AIM OF THE TASK
Return only those lines of the records below in which "includegraphics" appears.

MATERIAL TO PROCESS
- Opening Delimiter -

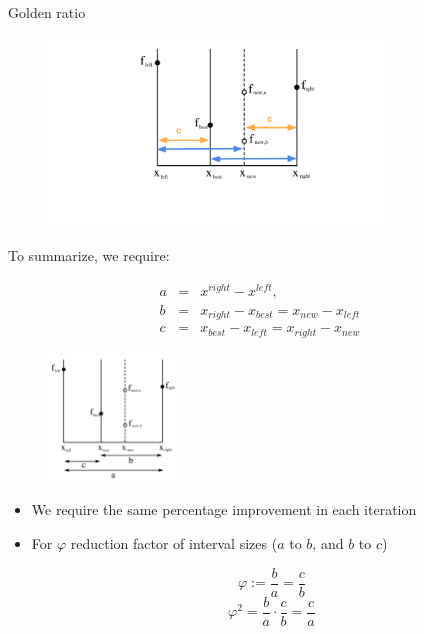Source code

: \documentclass[11pt,compress,t,notes=noshow, xcolor=table]{beamer}
\begin{document}
\begin{vbframe}{Golden ratio}
\begin{figure}
\includegraphics[width=0.8\textwidth]{figure_man/goldensec-4.png}\\
\end{figure}

\framebreak 

To summarize, we require: 

\begin{eqnarray*}
    a &=& x^{right}-x^{left}, \\
    b &=& x_{right} - x_{best} = x_{new} - x_{left} \\
    c &=& x_{best} - x_{left} = x_{right} - x_{new}
\end{eqnarray*}

\vspace*{-0.3cm}

\begin{figure}
\includegraphics[width=0.3\textwidth]{figure_man/goldensec.png}\\
\end{figure}

\framebreak 

\begin{itemize}
\item We require the same percentage improvement in each iteration
\item For $\varphi$ reduction factor of interval sizes ($a$ to $b$, and $b$ to $c$)

$$
\varphi := \frac{b}{a} = \frac{c}{b}
$$
$$
\varphi^2 = \frac{b}{a} \cdot \frac{c}{b} = \frac{c}{a}
$$


\end{itemize}
\end{vbframe}
\end{document}

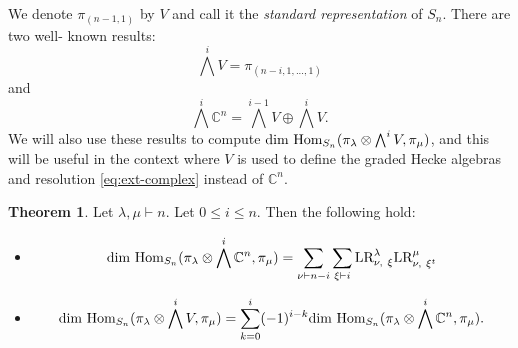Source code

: \documentclass[11pt]{amsart}
\numberwithin{equation}{section}
\theoremstyle{definition}
\newtheorem{theorem}[thm]{Theorem}
\begin{document}
We denote $\pi_{(n-1,1)}$ by $V$ and call it the \emph{standard representation} of $S_{n}$. There are two well-
known results:
\[ \bigwedge^{i}V=\pi_{(n-i,1,...,1)}\] and 
\[\bigwedge^{i}\mathbb{C}^{n}=\bigwedge^{i-1}V\oplus\bigwedge^{i}V.\]
We will also use these results to compute $ \textnormal{dim}\ \textnormal{Hom}_{S_{n}}(\pi_{\lambda}\otimes\bigwedge^{i}V, \pi_{\mu})$, and this will be useful in the context where $V$ is used to define the graded Hecke algebras and resolution \ref{eq:ext-complex} instead of \(\mathbb C^n\).


\begin{theorem}\cite[Theorem 3.5]{hayashi2015decomposition}\label{hayashi theorem} Let \(\lambda, \mu \vdash n\). Let \(0 \leq i \leq n\). Then the following hold:
    \begin{itemize}
    \item[(1)] 
        \begin{equation*}
           \textnormal{dim}\ \textnormal{Hom}_{S_{n}}(\pi_{\lambda}\otimes\bigwedge^{i}\mathbb{C}^{n}, \pi_{\mu})= \sum\limits_{\nu\vdash n-i}\sum\limits_{\xi\vdash i} \textnormal{LR}^{\lambda}_{\nu,\ \xi}\textnormal{LR}^{\mu}_{\nu,\ \xi^{t}}
        \end{equation*}
    \item[(2)] 
        \begin{equation*}
             \textnormal{dim}\ \textnormal{Hom}_{S_{n}}(\pi_{\lambda}\otimes\bigwedge^{i}V, \pi_{\mu})= \sum_{k=0}^{i}(-1)^{i-k} \textnormal{dim}\ \textnormal{Hom}_{S_{n}}(\pi_{\lambda}\otimes\bigwedge^{i}\mathbb{C}^{n}, \pi_{\mu}).
        \end{equation*}
    \end{itemize}
\end{theorem}
\end{document}
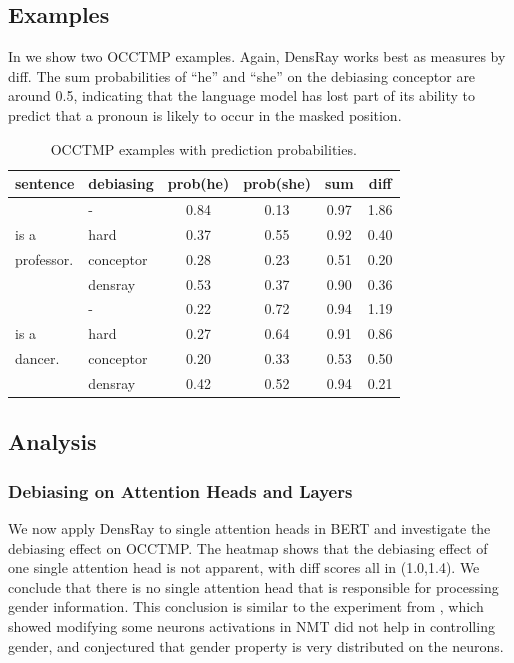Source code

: \subsection{Examples}
In  we show two OCCTMP examples.
Again, DensRay works best as measures by diff.
The sum probabilities of ``he'' and ``she''
on the debiasing conceptor are around 0.5, indicating that
the language model has lost part of its ability to predict that 
a pronoun is  likely to occur in the masked position.
\begin{table}[h]
	\centering
	\footnotesize
		\vspace{0cm}  
	\setlength{\abovecaptionskip}{0.1cm}   
	\setlength{\belowcaptionskip}{0cm}  
	\begin{tabular}{llcccc}
		\toprule
		sentence & debiasing & prob(he) & prob(she) &sum&diff\\
		\midrule
		 & - & 0.84 & 0.13&0.97&1.86\\
		\text{[MASK]} is a& hard& 0.37 & 0.55&0.92&0.40\\
	    professor.	& conceptor& 0.28 & 0.23&0.51&{0.20}\\
		& densray & 0.53 & 0.37&0.90&0.36\\
		\midrule
		 & - & 0.22 & 0.72&0.94&1.19\\
		\text{[MASK]} is a& hard& 0.27 & 0.64&0.91&0.86\\
		dancer.  & conceptor& 0.20 & 0.33&0.53&0.50\\
		& densray& 0.42 & 0.52&0.94&0.21\\
		\bottomrule
	\end{tabular}
	\caption{
		OCCTMP examples with prediction probabilities.}
\end{table}

\subsection{Analysis}

\subsubsection*{Debiasing on Attention Heads and Layers}
We now apply DensRay to single attention heads in BERT and investigate the debiasing effect on OCCTMP. The heatmap  shows that the debiasing effect of one single attention head is not apparent, with diff scores all in (1.0,1.4). We conclude that there is no single attention head that is responsible for processing gender information.
This conclusion is similar to the experiment from , which showed modifying some neurons activations in NMT did not help in controlling gender, and conjectured that gender property is very distributed on the neurons.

- Closing Delimiter -

RESULT
\includegraphics[width=0.8\textwidth]{figure_man/goldensec-4.png}\\
\includegraphics[width=0.3\textwidth]{figure_man/goldensec.png}\\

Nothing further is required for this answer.